La bonne nouvelle de cette seconde saison est qu’elle comble nos attentes les plus folles. L’échiquier laborieusement mis en place par la série est chamboulé par l’entrée en scène glaçante, dès les premières secondes de la saison, d’un nouveau pirate sanguinaire, Ned Lowe. Dans le maelström d’intrigues de la série – la chasse au trésor d’un galion espagnol, le combat des pirates pour la liberté et leur home sweet home de Nassau, les tractations et la chasse constante du profit – l’arrivée d’un véritable antagoniste fait un bien fou à la série et lui permet de repartir sur un bon cap. Qui aurait cru cela possible après la première saison ?
Dans l’approfondissement de ses thématiques, la série fait aussi très fort. La soif de liberté utopique des personnages est un beau sujet que la série prend soin de mettre face aux réalités de l’époque (pour les Anglais alors maîtres du monde, un pirate était pire qu’un djihadiste ne le serait pour nous en 2015) mais aussi à une réalité actuelle : la liberté, c’est l’argent et le pouvoir. Au fond, tous les personnages de la série recherchent la même chose et ce qu’ils découvrent, ou créent, est le libre marché et le capitalisme. Si les intérêts communs peuvent susciter des alliances ponctuelles, l’appât du gain (“the prize” après lequel chacun cavale), qu’il soit sonnant et trébuchant, sentimental ou question d’honneur est le plus fort et vecteur d’éclats de violences, de giclées de sang et de morts injustes. Bien sûr, Black Sails n’est pas Spartacus et prend le temps de construire la pyramide scénaristique menant à ces sommets de violence et de destruction. Si la série a toujours été l’anti Pirates des Caraïbes, elle achève de s’en éloigner tout en lui faisant la leçon concernant la piraterie à l’écran et la vérité sur cette époque fascinante.

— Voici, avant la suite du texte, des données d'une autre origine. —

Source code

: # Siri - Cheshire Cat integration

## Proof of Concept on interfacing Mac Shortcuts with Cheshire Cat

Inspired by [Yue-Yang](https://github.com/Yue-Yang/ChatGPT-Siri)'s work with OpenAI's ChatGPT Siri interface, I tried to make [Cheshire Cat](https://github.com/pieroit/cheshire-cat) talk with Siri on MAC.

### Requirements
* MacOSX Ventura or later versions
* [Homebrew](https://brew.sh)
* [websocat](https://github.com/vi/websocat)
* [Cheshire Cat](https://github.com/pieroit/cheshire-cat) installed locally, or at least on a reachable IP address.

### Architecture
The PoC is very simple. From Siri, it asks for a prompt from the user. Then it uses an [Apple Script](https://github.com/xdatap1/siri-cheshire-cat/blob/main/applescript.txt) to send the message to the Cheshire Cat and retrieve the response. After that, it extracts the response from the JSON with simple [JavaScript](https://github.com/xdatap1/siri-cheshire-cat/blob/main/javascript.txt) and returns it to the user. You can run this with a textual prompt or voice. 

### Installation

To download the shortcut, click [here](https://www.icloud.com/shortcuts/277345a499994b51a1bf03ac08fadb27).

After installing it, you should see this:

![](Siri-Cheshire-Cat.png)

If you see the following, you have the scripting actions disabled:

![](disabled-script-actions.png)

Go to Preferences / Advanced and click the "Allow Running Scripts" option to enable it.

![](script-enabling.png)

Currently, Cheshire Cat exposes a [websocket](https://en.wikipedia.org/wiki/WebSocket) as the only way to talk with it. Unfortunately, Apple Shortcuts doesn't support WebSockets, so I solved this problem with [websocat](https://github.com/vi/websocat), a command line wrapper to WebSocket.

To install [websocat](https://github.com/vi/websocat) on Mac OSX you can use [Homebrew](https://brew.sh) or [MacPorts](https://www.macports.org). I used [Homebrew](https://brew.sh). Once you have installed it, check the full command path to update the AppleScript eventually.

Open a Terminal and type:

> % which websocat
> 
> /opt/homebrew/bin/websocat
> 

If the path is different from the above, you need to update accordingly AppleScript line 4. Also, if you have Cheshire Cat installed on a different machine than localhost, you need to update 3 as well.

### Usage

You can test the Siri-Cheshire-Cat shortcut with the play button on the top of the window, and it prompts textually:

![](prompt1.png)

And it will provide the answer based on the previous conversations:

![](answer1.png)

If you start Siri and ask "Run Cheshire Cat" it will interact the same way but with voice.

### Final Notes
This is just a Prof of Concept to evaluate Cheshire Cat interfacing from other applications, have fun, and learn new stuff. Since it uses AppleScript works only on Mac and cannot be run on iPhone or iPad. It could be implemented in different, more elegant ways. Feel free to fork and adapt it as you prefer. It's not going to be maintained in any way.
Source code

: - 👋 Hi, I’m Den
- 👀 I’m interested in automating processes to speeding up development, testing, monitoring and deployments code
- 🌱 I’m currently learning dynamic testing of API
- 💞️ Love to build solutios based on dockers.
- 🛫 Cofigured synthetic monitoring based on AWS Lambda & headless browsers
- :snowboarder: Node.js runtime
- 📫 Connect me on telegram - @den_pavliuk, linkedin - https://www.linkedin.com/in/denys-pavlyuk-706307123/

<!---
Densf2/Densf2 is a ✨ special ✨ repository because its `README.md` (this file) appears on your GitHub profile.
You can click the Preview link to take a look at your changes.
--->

L’écriture remarquable des personnages finit d’imposer la série comme un modèle actuel. Alors qu’ils approchent tous de la stature mythique que l’Histoire leur prête de nos jours, elle n’oublie pas leur humanité. À ce titre, la relation entre Jack Rackham et Anne Bonny, développée depuis la première saison, trouve ici son point d’orgue annonciateur de marées de sang tandis que les révélations sur la sexualité (sans que cela ne crée de tollé à la Walking Dead) et les motivations profondes du Capitaine Flint l’installent définitivement comme l’un des personnages de télévision les plus enthousiasmants et fascinants qui soient. En développant franchement sa complexité émotionnelle, Black Sails s’affranchit de son carcan politico-complotiste parfois pesant et difficile à suivre.

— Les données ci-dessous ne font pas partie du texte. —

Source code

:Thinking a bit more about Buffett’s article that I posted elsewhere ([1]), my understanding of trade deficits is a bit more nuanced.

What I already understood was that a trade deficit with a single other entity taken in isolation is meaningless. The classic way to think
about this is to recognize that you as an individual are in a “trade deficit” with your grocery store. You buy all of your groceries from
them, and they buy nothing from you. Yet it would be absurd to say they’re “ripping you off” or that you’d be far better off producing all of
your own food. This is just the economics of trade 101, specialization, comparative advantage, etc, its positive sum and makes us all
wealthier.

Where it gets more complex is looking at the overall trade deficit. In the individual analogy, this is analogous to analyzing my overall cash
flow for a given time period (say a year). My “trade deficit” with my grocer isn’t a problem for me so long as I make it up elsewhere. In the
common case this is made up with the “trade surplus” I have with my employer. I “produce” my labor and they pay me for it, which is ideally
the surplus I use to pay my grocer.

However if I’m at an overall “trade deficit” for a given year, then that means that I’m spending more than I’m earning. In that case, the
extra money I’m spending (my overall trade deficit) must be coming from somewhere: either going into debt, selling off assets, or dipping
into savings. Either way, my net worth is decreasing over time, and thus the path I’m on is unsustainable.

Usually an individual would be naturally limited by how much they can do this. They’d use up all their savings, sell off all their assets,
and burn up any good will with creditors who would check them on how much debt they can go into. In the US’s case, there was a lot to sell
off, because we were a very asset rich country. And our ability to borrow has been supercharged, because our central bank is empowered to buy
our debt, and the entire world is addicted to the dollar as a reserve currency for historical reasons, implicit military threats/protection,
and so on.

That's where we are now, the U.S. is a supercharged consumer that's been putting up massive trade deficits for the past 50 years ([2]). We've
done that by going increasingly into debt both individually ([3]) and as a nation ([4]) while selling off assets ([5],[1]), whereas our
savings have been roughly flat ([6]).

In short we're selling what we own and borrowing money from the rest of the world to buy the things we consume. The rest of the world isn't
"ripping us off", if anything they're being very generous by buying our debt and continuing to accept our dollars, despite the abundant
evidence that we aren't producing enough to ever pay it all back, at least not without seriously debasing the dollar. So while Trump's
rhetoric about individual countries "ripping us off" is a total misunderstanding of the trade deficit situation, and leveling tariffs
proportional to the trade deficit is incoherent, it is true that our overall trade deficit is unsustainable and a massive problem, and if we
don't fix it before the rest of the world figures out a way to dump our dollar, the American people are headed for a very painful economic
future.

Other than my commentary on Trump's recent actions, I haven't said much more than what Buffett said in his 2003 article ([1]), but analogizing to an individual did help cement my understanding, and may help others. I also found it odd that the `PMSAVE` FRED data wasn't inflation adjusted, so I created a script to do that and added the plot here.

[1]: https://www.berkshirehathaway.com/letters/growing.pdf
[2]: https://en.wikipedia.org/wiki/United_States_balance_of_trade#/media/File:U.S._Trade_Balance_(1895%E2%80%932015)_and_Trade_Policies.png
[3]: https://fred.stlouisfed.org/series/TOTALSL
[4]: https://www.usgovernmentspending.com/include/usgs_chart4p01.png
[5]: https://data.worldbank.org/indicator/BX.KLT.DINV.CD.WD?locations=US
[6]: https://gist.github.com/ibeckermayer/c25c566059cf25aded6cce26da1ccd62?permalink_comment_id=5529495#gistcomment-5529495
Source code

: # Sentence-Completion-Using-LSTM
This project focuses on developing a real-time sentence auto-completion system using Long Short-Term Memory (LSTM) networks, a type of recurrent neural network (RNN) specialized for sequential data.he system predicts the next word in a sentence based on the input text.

Si elle reste bavarde, cette seconde saison n’est pas avare en morceaux de bravoure. Les scènes de piraterie restent des sommets, chacune représentant un moment d’aventure au souffle épique rare pour la télévision. A celles-ci, on peut ajouter des scènes de négociation d’une tension extrême (un épisode entier centré sur une discussion sur la nécessité ou non de bombarder un fort reste passionnant), des échanges de pouvoir et des (dés)alliances aussi inattendus que jouissifs dans leur capacité à redistribuer les cartes de la série. Le point d’orgue de la saison est sans conteste son climax guerrier et chaotique dont la folie furieuse imprime la rétine et ne donne qu’une envie : avoir la suite, tout de suite. Avec l’entrée en scène de Barbe Noire (sous les traits de Ray Stevenson, Titus Pullo de Rome et la meilleure incarnation du Punisher au cinéma) lors de la prochaine saison, celle-ci risque de valoir le détour.